PROBLEM: A single number is wanted: how many lines of the data include the string "undefined".

SUPPLIED RECORDS:
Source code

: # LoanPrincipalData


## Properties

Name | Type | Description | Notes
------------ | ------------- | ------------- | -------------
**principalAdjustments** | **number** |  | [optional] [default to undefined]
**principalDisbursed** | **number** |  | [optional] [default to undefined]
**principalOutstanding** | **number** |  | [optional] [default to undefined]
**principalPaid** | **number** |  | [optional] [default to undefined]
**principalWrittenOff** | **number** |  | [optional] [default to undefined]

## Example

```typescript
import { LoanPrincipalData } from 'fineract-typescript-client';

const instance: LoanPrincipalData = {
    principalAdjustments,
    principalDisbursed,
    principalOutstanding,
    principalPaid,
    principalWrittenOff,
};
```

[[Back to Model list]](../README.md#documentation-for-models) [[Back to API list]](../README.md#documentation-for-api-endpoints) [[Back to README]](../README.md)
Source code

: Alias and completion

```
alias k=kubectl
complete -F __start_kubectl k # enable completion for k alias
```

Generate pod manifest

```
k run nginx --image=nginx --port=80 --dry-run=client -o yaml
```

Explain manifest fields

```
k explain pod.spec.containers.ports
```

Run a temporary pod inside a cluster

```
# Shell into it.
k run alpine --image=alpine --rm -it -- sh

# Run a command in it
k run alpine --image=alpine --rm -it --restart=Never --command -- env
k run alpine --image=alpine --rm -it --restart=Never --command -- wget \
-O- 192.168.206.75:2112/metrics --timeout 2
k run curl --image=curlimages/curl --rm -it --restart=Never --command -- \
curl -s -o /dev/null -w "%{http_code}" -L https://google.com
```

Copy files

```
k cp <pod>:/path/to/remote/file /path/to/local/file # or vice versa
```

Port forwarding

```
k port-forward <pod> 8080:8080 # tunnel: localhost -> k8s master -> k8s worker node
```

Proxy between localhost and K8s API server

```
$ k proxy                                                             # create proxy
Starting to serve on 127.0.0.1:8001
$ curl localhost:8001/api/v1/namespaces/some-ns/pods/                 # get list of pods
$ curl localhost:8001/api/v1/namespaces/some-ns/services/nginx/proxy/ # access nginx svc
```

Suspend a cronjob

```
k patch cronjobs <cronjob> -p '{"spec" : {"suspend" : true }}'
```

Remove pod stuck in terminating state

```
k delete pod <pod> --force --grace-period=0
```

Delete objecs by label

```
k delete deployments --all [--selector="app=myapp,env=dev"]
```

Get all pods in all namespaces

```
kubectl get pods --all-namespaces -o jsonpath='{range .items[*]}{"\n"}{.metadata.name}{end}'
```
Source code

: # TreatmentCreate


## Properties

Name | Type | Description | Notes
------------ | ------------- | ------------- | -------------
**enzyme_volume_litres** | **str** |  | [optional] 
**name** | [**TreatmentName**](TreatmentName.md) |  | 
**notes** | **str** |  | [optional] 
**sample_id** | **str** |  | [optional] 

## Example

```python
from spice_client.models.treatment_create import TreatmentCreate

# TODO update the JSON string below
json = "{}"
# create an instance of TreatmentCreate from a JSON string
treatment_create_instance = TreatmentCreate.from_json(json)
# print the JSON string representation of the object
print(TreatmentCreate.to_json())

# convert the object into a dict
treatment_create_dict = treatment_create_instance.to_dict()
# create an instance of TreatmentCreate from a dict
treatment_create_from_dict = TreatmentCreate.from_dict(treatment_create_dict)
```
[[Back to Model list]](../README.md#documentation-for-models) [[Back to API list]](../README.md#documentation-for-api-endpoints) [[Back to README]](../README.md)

PROBLEM SOLUTION: 5